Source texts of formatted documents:

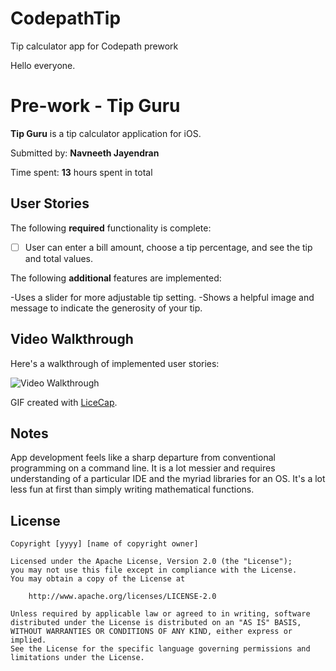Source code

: # CodepathTip
Tip calculator app for Codepath prework

Hello everyone.

# Pre-work - Tip Guru

**Tip Guru** is a tip calculator application for iOS.

Submitted by: **Navneeth Jayendran**

Time spent: **13** hours spent in total

## User Stories

The following **required** functionality is complete:
* [ ] User can enter a bill amount, choose a tip percentage, and see the tip and total values.

The following **additional** features are implemented:

-Uses a slider for more adjustable tip setting.
-Shows a helpful image and message to indicate the generosity of your tip.

## Video Walkthrough 

Here's a walkthrough of implemented user stories:

<img src='http://i.imgur.com/link/to/your/gif/file.gif' title='Video Walkthrough' width='' alt='Video Walkthrough' />

GIF created with [LiceCap](http://www.cockos.com/licecap/).

## Notes

App development feels like a sharp departure from conventional programming on a command line. It is a lot messier and requires
understanding of a particular IDE and the myriad libraries for an OS. It's a lot less fun at first than simply writing
mathematical functions.

## License

    Copyright [yyyy] [name of copyright owner]

    Licensed under the Apache License, Version 2.0 (the "License");
    you may not use this file except in compliance with the License.
    You may obtain a copy of the License at

        http://www.apache.org/licenses/LICENSE-2.0

    Unless required by applicable law or agreed to in writing, software
    distributed under the License is distributed on an "AS IS" BASIS,
    WITHOUT WARRANTIES OR CONDITIONS OF ANY KIND, either express or implied.
    See the License for the specific language governing permissions and
    limitations under the License.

PROBLEM REQUIREMENTS:
Copy exactly the stretch of data above from the line with "The following **additional**" through the line with "## Video Walkthrough", and omit all other lines.

WRITTEN ANSWER:
The following **additional** features are implemented:

-Uses a slider for more adjustable tip setting.
-Shows a helpful image and message to indicate the generosity of your tip.

## Video Walkthrough 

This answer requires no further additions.